Bharat Bichitra
- Cover of November 2018
- Editor: Arabinda Chackraborti
- Categories: Literature, Art, Culture, History, Travel, Poem
- Frequency: Monthly
- Publisher: Indian High Commission, Dhaka
- First issue: April 1973
- Country: Bangladesh
- Based in: Dhaka
- Language: Bengali
- Website: hcidhaka.gov.in/bharat

= Bharat Bichitra =

Bharat Bichitra, a monthly magazine in the Bengali language, is published by the Indian High Commission in Dhaka, Bangladesh. It was first published in 1973.

== History ==
Bharat Bichitra, launched in April 1973, is a Bengali-language monthly magazine established with the aim of fostering literary and cultural exchange. Over the years, renowned poets and writers from both Bangladesh and India have contributed to the publication. Since early 2015, Bharat Bichitra has expanded its reach by being available online.

The magazine was under the editorial guidance of poet Belal Chowdhury for an extended period. In 1998, Nantu Roy became the editor. Currently, the editorial responsibilities are held by Arvind Chakraborty.

== Description ==
Every edition of Bharat Bichitra encompasses a diverse array of content, featuring articles, interviews, travelogues, and anthologies that delve into various facets of Indian culture, history, politics, economics, poetry, and current affairs. Notably, each issue spotlights a special theme; for instance, the April 2023 edition focused on the celebration of Bangla New Year.

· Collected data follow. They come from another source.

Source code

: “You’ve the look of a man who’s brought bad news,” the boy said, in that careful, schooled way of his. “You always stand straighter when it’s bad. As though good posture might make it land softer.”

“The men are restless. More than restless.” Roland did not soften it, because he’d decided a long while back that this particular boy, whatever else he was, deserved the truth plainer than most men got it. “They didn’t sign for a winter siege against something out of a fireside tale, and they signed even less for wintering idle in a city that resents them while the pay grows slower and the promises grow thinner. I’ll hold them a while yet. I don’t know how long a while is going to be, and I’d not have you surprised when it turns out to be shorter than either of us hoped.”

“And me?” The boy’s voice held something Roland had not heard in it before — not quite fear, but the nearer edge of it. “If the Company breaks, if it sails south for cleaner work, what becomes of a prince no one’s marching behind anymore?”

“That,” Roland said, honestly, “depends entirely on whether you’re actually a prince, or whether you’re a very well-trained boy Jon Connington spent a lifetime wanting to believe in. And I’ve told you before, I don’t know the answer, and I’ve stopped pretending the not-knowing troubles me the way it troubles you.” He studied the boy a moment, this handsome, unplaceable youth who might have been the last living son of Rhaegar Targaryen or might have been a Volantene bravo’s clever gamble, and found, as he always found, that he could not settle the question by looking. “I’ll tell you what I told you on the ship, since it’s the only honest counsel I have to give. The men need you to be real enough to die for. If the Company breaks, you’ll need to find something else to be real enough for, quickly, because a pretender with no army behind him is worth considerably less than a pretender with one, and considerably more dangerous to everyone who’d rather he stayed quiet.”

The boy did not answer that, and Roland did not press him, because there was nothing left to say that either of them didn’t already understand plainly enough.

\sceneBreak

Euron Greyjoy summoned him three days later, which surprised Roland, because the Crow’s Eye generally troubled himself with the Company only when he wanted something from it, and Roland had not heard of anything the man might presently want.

Comprising contributions from both Indian and Bangladeshi authors, Bharat Bichitra serves as a collaborative platform, fostering cultural exchange and mutual understanding. The magazine is dedicated to promoting unity and cooperation between the rich traditions of India and Bangladesh, aiming to bridge cultural gaps and strengthen the bonds between the two nations.